»»

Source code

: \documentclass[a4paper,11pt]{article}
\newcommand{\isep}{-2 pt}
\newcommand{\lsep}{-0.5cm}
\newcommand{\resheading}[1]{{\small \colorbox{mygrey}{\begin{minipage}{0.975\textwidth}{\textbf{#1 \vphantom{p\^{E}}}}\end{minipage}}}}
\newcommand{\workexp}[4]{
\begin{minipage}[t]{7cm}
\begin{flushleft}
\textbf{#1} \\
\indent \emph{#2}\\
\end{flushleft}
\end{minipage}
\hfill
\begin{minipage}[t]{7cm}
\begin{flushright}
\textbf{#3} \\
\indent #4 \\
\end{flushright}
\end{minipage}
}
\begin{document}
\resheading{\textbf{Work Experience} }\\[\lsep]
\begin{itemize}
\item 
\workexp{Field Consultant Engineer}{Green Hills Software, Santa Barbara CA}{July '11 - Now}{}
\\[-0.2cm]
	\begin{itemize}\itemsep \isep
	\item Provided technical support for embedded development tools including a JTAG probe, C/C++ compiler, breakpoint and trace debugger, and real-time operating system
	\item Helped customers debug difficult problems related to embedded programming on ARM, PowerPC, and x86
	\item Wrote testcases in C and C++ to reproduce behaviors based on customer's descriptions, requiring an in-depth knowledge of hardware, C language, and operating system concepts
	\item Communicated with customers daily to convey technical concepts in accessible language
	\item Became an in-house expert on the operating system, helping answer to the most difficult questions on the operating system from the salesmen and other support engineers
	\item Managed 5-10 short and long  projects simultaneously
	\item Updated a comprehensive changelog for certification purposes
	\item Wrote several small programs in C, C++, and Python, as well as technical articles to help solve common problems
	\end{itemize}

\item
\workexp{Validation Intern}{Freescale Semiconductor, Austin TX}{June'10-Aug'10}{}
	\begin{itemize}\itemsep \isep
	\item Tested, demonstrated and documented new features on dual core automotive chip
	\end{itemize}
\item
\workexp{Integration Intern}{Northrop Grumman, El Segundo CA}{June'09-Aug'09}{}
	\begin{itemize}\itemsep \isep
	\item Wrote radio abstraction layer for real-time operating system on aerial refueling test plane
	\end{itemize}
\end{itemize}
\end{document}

««

Lines of the data above that include the string "difficult" must each be copied.

	\item Helped customers debug difficult problems related to embedded programming on ARM, PowerPC, and x86
	\item Became an in-house expert on the operating system, helping answer to the most difficult questions on the operating system from the salesmen and other support engineers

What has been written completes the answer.